# Is the ports system available on the ARM (specifically Raspberry Pi)?



## mrjayviper (May 26, 2013)

If I were to build my own image of FreeBSD using some guide I found on the net (http://ogris.de/howtos/freebsd-raspberry.html), is it possible to get the ports system? I wanna want to install software using ports since I doubt packages will be available.

Thanks.


----------



## jozze (May 26, 2013)

Sure, you can use portsnap(8)() or devel/subversion to do the trick. I recommend devel/subversion since you already have it, according to installation procedure. With it you can get the latest updates and have more control over your ports tree. For example, if you want to downgrade to the way it was yesterday or whatever date you wish, you can do it.

Before either of these methods are invoked, make sure your /usr/ports is empty. You can just remove whatever is in there with `# rm -rf /usr/ports/*`, and let everything to be populated later on.

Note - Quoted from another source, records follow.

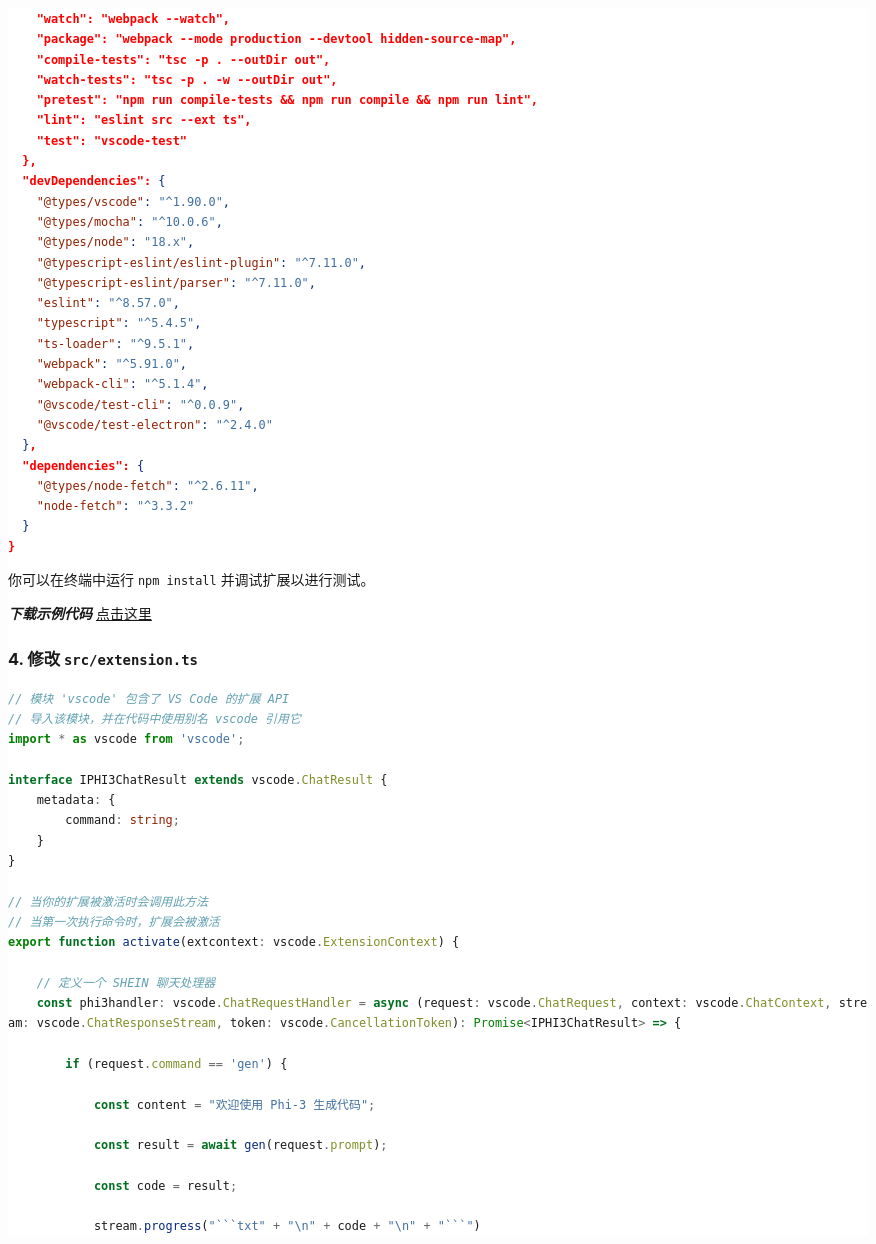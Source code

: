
```json
    "watch": "webpack --watch",
    "package": "webpack --mode production --devtool hidden-source-map",
    "compile-tests": "tsc -p . --outDir out",
    "watch-tests": "tsc -p . -w --outDir out",
    "pretest": "npm run compile-tests && npm run compile && npm run lint",
    "lint": "eslint src --ext ts",
    "test": "vscode-test"
  },
  "devDependencies": {
    "@types/vscode": "^1.90.0",
    "@types/mocha": "^10.0.6",
    "@types/node": "18.x",
    "@typescript-eslint/eslint-plugin": "^7.11.0",
    "@typescript-eslint/parser": "^7.11.0",
    "eslint": "^8.57.0",
    "typescript": "^5.4.5",
    "ts-loader": "^9.5.1",
    "webpack": "^5.91.0",
    "webpack-cli": "^5.1.4",
    "@vscode/test-cli": "^0.0.9",
    "@vscode/test-electron": "^2.4.0"
  },
  "dependencies": {
    "@types/node-fetch": "^2.6.11",
    "node-fetch": "^3.3.2"
  }
}
```

你可以在终端中运行 `npm install` 并调试扩展以进行测试。

***下载示例代码*** [点击这里](../../../../../../../code/07.Lab/translations/zh-cn/01/AIPC/)

### 4. 修改 `src/extension.ts`

```ts
// 模块 'vscode' 包含了 VS Code 的扩展 API
// 导入该模块，并在代码中使用别名 vscode 引用它
import * as vscode from 'vscode';

interface IPHI3ChatResult extends vscode.ChatResult {
    metadata: {
        command: string;
    }
}

// 当你的扩展被激活时会调用此方法
// 当第一次执行命令时，扩展会被激活
export function activate(extcontext: vscode.ExtensionContext) {

    // 定义一个 SHEIN 聊天处理器
    const phi3handler: vscode.ChatRequestHandler = async (request: vscode.ChatRequest, context: vscode.ChatContext, stream: vscode.ChatResponseStream, token: vscode.CancellationToken): Promise<IPHI3ChatResult> => {

        if (request.command == 'gen') {

            const content = "欢迎使用 Phi-3 生成代码";

            const result = await gen(request.prompt);

            const code = result;

            stream.progress("```txt" + "\n" + code + "\n" + "```")
```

Using portsnap, run `# portsnap fetch extract` to populate your ports database for the first time, and then `# portsnap fetch update` whenever you have to update it.

With devel/subversion use `# svn co [url=svn://svn.freebsd.org/ports/head]svn://svn.freebsd.org/ports/head[/url] /usr/ports` to populate the ports database, and later on use `# svn up /usr/ports` to update it. With this method, you'll have to fetch the index manually. You can do it with either `# cd /usr/ports && make fetchindex` or `# portsdb -Fu`, which is my preferred method.

To check for new ports you can try `# portversion -v | grep -v =`, but I've been told there are more efficient ways without grep(1)() 

Since you'll be compiling from source, ports should work for ARM (and other architectures) as well.


----------



## mrjayviper (May 28, 2013)

Thanks for the detailed reply.


----------



## jozze (May 30, 2013)

No problem. By the way, I think portversion and portsdb are part of the ports-mgmt/portupgrade suite. If you're going to use ports-mgmt/portmaster the commands are a little different.

Cheers, and happy compiling


----------